__EXERCISE INSTRUCTIONS__. Write out word for word each line from the top of the material through the line that has "in a figure ?". Pictures do not go in.

__RECORDS SHOWN__.
======

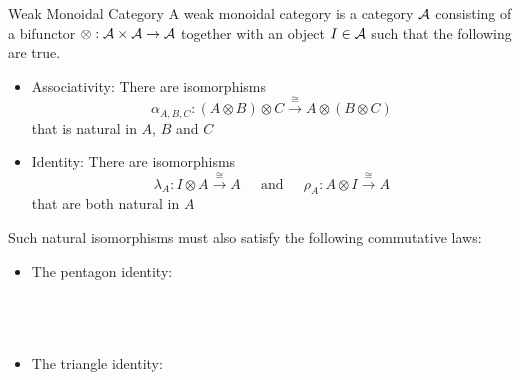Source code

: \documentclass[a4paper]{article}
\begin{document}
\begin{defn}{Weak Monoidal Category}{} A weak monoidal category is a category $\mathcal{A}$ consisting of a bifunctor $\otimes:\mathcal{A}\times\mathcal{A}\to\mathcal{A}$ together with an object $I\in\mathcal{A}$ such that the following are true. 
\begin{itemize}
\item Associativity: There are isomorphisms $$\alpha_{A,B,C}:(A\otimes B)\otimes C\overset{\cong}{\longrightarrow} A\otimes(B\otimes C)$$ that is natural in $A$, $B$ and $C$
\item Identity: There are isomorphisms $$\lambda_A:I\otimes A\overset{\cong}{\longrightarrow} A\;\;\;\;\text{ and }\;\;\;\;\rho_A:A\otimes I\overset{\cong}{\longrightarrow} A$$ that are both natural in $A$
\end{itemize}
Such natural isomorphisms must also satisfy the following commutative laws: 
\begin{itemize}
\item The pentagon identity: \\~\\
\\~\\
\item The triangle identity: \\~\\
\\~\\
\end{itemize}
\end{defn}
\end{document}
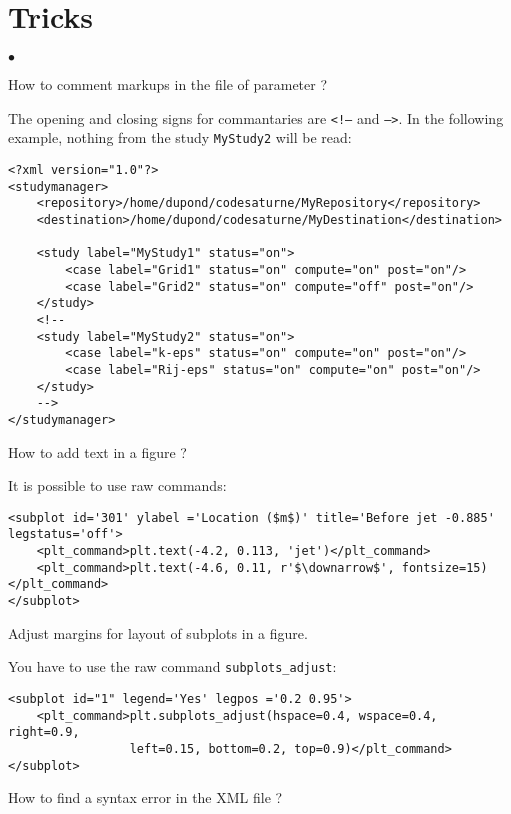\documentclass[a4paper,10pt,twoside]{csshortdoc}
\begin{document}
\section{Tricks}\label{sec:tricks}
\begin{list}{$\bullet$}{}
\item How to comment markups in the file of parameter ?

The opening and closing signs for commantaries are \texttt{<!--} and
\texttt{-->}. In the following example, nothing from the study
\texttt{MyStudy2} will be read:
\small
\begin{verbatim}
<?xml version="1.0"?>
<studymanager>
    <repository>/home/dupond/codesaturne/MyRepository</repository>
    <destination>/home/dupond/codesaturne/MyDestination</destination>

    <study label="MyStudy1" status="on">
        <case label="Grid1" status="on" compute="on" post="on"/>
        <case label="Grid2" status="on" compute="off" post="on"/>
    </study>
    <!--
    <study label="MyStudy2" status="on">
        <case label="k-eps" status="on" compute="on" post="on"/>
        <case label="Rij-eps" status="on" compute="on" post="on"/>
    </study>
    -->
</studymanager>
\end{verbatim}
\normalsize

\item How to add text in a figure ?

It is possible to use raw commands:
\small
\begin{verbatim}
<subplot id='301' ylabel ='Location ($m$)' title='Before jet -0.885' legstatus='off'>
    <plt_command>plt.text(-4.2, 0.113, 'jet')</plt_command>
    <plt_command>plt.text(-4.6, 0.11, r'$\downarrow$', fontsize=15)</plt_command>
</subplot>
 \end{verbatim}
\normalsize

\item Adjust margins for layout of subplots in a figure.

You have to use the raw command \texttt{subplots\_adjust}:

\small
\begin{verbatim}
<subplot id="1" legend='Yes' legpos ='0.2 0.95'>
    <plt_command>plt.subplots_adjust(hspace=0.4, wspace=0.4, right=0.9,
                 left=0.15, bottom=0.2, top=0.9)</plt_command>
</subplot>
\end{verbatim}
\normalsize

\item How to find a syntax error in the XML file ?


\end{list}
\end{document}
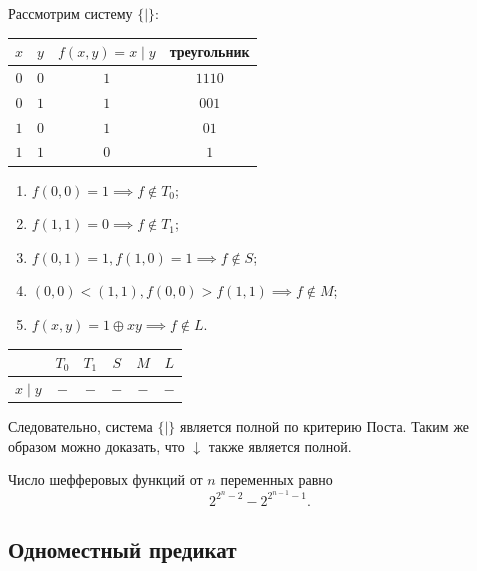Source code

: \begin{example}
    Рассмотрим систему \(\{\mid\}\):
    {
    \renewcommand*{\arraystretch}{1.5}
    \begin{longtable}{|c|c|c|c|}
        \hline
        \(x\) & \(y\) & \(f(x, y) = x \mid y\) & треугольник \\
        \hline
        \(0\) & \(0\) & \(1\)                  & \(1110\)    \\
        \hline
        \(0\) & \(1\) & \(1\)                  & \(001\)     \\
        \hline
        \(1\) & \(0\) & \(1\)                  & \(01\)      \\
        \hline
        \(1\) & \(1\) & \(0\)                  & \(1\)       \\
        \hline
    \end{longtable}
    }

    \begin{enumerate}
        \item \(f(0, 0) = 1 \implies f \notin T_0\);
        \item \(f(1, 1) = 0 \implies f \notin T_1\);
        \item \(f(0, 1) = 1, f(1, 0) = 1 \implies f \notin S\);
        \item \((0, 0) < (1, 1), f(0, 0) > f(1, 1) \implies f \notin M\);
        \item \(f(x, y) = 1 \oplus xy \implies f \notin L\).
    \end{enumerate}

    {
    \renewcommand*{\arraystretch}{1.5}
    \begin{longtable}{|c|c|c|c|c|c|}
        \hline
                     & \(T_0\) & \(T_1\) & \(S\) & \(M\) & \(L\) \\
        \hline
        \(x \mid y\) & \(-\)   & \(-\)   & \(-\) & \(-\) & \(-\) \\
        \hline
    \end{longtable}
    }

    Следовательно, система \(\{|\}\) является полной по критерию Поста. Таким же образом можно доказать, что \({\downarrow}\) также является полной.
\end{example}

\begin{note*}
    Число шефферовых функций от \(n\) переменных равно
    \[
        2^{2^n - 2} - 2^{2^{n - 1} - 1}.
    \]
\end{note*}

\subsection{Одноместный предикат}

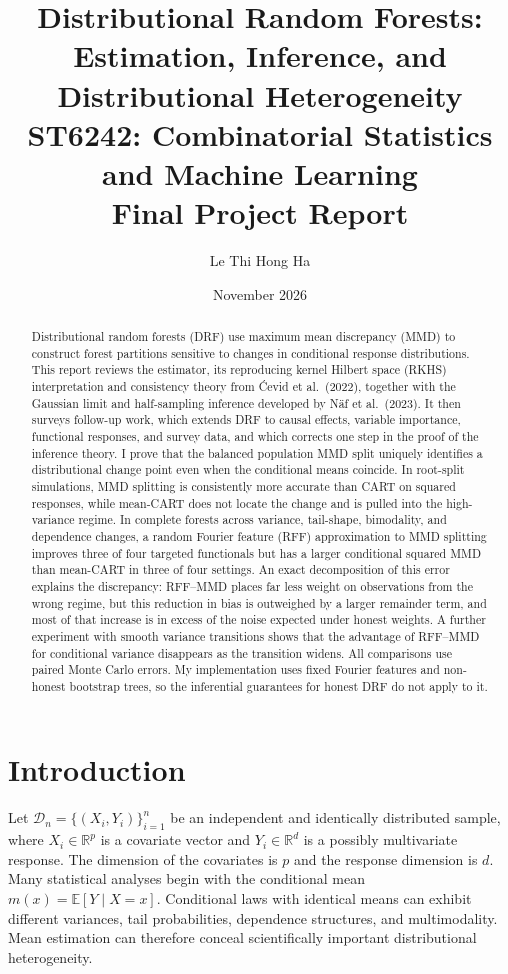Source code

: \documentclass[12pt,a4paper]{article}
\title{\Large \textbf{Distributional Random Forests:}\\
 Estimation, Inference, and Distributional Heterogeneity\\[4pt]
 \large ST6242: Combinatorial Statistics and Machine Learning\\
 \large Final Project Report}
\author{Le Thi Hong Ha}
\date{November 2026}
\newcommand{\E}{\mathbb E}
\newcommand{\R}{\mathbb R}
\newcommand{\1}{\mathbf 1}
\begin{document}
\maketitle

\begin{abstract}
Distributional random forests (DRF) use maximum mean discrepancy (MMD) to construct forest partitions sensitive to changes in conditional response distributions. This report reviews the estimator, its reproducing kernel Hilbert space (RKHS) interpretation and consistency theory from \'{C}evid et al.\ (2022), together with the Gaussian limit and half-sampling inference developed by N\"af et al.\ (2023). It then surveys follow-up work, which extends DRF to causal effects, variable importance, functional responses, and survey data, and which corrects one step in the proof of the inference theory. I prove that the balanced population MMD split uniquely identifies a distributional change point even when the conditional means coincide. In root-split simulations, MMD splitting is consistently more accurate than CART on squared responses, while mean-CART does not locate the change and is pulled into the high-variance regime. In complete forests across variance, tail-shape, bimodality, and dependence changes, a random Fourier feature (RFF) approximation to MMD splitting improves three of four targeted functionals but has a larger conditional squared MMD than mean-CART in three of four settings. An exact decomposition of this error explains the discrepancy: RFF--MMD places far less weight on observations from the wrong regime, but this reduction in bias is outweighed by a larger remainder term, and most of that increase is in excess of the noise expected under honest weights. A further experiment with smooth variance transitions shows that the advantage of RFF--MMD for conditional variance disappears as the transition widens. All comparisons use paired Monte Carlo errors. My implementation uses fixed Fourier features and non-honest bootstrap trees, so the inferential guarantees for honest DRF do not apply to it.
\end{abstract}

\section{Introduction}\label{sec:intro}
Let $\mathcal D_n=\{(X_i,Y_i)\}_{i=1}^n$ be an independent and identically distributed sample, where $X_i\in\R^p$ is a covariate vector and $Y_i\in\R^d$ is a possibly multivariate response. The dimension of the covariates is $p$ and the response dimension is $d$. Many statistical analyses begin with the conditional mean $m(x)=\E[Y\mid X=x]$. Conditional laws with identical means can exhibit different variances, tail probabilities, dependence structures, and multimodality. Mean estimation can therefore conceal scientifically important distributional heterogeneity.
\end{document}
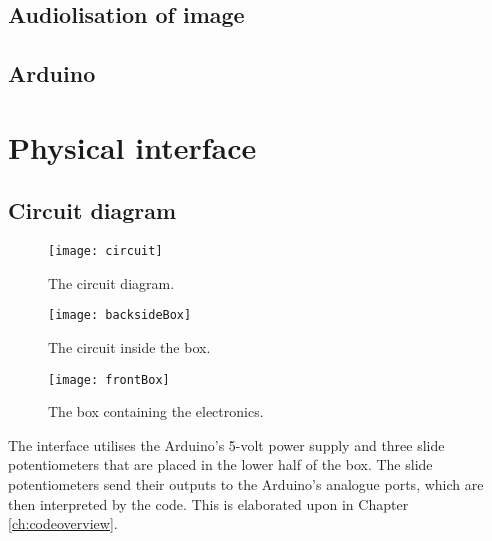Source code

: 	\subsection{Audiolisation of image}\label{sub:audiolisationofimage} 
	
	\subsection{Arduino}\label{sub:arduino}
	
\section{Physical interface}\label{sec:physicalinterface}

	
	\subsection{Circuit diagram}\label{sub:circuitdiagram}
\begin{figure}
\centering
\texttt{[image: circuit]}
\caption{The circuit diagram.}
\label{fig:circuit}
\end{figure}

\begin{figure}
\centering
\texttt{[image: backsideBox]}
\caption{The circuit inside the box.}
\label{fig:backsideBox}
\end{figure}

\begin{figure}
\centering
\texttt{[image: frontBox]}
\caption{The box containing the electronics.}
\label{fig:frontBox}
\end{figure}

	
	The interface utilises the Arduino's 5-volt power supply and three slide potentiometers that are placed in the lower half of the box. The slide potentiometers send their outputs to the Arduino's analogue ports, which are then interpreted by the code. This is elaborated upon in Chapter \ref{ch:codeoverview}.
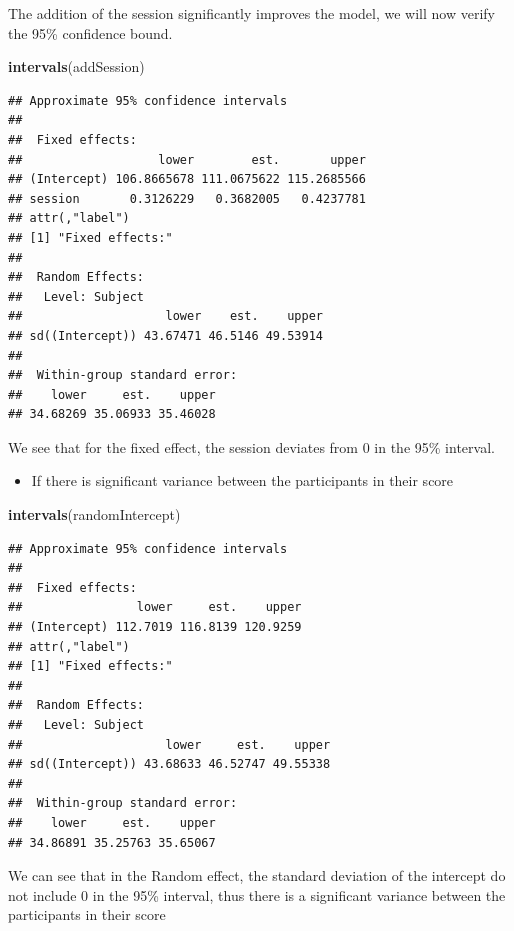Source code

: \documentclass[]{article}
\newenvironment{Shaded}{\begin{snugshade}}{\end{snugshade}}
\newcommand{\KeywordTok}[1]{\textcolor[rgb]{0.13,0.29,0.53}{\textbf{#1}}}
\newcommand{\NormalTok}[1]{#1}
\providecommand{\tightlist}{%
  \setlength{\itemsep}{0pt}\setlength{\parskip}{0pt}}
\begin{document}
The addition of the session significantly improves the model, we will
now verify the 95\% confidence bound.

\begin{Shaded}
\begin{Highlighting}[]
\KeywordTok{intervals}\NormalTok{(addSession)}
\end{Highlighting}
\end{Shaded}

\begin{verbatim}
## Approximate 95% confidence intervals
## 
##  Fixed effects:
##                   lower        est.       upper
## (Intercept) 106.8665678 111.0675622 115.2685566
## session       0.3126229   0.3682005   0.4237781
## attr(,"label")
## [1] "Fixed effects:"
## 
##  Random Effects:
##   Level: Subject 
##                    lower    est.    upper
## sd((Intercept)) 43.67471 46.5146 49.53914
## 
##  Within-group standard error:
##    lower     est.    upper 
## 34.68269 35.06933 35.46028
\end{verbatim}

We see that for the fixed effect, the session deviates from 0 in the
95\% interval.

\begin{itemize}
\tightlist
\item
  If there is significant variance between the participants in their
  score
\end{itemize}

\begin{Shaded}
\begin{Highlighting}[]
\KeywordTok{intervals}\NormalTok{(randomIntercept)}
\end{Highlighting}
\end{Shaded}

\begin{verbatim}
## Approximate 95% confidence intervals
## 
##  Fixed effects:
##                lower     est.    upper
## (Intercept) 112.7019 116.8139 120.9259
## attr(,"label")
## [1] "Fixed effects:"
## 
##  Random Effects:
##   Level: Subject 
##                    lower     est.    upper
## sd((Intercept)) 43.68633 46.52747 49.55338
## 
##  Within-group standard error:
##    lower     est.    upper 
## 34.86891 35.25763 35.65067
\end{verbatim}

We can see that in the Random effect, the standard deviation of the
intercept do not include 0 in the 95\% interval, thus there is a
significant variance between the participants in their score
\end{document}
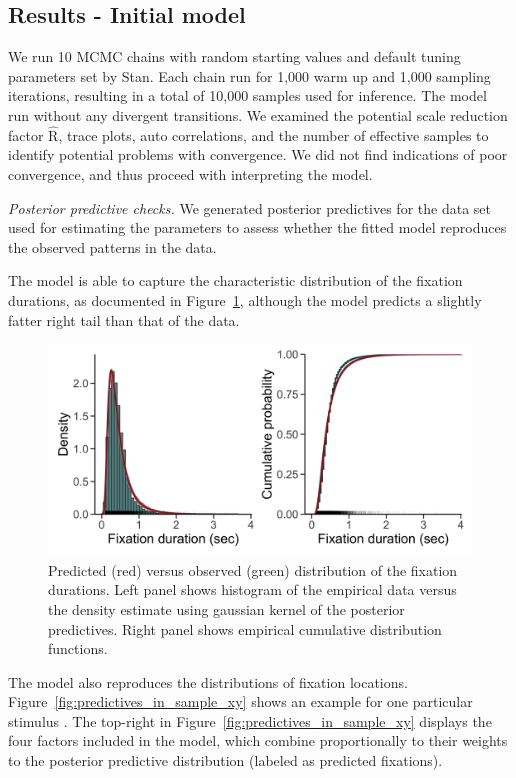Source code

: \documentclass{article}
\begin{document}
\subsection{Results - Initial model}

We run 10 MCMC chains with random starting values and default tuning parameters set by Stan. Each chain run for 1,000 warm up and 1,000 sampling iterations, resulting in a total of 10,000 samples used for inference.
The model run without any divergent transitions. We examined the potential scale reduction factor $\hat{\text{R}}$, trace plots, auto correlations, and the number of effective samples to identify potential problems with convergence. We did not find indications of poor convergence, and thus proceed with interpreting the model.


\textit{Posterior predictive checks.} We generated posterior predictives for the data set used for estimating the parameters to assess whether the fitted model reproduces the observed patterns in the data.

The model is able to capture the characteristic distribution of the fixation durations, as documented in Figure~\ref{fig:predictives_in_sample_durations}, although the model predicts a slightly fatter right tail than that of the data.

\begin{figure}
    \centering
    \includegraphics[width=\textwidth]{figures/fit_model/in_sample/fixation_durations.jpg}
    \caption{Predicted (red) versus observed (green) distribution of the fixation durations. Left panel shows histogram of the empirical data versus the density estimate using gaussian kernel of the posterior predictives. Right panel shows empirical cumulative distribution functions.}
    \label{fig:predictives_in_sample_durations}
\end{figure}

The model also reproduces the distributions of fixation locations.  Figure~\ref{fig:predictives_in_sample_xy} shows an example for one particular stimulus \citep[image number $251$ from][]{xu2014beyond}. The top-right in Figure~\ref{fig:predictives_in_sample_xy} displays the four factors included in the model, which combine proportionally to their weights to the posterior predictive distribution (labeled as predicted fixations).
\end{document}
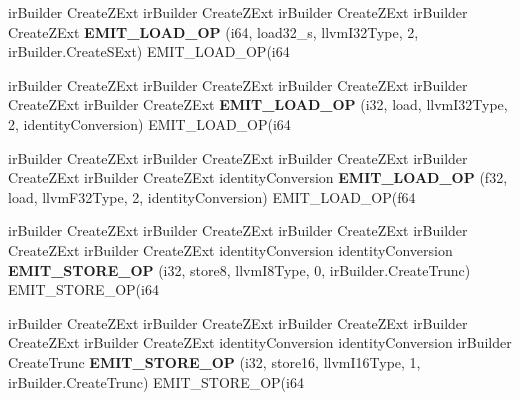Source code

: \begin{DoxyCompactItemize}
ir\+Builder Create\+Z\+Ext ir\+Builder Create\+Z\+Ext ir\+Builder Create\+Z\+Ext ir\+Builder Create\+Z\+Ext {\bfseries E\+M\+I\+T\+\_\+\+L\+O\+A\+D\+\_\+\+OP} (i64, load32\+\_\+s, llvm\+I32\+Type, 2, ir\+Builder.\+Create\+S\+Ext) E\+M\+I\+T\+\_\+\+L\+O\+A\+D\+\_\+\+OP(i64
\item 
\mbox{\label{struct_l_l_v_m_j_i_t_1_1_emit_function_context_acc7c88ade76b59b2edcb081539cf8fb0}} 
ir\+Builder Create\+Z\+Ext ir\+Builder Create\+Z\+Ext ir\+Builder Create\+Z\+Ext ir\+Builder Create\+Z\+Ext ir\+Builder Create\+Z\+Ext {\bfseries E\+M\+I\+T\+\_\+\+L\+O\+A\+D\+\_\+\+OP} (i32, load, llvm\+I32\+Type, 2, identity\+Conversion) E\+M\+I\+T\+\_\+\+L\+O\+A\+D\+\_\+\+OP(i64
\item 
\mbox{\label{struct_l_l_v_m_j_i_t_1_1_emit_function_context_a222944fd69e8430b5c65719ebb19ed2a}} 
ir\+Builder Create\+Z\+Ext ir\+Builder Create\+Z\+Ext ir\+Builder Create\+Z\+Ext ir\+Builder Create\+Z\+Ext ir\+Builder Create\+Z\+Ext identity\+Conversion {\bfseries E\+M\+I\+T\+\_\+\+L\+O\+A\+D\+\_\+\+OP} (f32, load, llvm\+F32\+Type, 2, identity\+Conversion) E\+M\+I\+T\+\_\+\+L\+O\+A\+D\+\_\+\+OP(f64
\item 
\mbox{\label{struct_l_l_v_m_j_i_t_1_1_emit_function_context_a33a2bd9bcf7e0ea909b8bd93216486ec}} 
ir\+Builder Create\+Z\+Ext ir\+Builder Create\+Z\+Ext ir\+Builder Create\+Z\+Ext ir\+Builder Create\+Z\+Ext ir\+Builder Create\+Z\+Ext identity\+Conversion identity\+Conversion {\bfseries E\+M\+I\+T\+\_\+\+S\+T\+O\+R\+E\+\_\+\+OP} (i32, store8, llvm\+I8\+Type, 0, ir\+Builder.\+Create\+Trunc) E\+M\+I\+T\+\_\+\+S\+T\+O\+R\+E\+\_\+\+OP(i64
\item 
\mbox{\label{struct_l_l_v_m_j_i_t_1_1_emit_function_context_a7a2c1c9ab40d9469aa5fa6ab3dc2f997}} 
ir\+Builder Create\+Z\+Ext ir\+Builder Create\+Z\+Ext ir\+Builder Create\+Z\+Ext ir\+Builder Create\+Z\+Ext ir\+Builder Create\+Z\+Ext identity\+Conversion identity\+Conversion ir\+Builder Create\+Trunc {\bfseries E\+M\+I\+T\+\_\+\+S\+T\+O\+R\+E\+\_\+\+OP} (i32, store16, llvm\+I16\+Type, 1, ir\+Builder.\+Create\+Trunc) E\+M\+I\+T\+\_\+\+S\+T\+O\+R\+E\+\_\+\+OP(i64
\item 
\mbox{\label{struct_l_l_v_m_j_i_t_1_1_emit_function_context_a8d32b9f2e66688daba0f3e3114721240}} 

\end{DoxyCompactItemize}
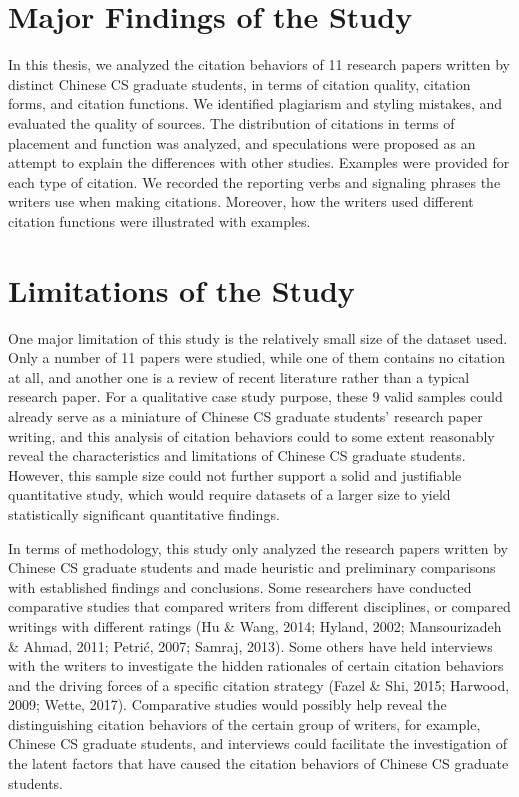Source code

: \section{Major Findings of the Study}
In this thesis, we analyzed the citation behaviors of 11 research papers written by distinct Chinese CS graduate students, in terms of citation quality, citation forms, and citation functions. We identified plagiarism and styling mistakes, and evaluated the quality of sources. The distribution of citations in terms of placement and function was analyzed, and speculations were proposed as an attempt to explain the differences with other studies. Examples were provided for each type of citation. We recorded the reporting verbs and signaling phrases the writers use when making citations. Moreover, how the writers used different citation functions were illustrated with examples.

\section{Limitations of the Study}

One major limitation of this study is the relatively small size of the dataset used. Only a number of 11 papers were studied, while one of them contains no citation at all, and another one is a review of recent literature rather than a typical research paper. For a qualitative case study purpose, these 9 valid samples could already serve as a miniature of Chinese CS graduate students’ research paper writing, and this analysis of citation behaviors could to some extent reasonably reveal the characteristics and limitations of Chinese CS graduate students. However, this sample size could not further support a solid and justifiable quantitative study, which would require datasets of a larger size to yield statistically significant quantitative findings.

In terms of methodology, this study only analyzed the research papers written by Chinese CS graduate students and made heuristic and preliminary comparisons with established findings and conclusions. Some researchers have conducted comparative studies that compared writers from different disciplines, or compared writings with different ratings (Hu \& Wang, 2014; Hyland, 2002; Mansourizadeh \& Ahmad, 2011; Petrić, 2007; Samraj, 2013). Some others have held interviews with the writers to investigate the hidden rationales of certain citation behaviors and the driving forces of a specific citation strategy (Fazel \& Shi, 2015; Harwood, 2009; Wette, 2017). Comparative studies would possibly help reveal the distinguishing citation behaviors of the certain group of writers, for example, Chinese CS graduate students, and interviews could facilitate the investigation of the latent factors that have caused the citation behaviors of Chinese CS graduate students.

======

__RESULT__.
Source code

: \documentclass[a4paper]{article}
\begin{document}
\begin{defn}{Weak Monoidal Category}{} A weak monoidal category is a category $\mathcal{A}$ consisting of a bifunctor $\otimes:\mathcal{A}\times\mathcal{A}\to\mathcal{A}$ together with an object $I\in\mathcal{A}$ such that the following are true. 
\begin{itemize}
\item Associativity: There are isomorphisms $$\alpha_{A,B,C}:(A\otimes B)\otimes C\overset{\cong}{\longrightarrow} A\otimes(B\otimes C)$$ that is natural in $A$, $B$ and $C$
\item Identity: There are isomorphisms $$\lambda_A:I\otimes A\overset{\cong}{\longrightarrow} A\;\;\;\;\text{ and }\;\;\;\;\rho_A:A\otimes I\overset{\cong}{\longrightarrow} A$$ that are both natural in $A$
\end{itemize}
Such natural isomorphisms must also satisfy the following commutative laws: 
\begin{itemize}
\item The pentagon identity: \\~\\
\\~\\
\item The triangle identity: \\~\\
\\~\\
\end{itemize}
\end{defn}
\end{document}
\documentclass[a4paper,10pt,twoside]{csshortdoc}
\begin{document}
\section{Tricks}\label{sec:tricks}
\begin{list}{$\bullet$}{}
\item How to comment markups in the file of parameter ?

The opening and closing signs for commantaries are \texttt{<!--} and
\texttt{-->}. In the following example, nothing from the study
\texttt{MyStudy2} will be read:
\small
\begin{verbatim}
<?xml version="1.0"?>
<studymanager>
    <repository>/home/dupond/codesaturne/MyRepository</repository>
    <destination>/home/dupond/codesaturne/MyDestination</destination>

    <study label="MyStudy1" status="on">
        <case label="Grid1" status="on" compute="on" post="on"/>
        <case label="Grid2" status="on" compute="off" post="on"/>
    </study>
    <!--
    <study label="MyStudy2" status="on">
        <case label="k-eps" status="on" compute="on" post="on"/>
        <case label="Rij-eps" status="on" compute="on" post="on"/>
    </study>
    -->
</studymanager>
\end{verbatim}
\normalsize

\item How to add text in a figure ?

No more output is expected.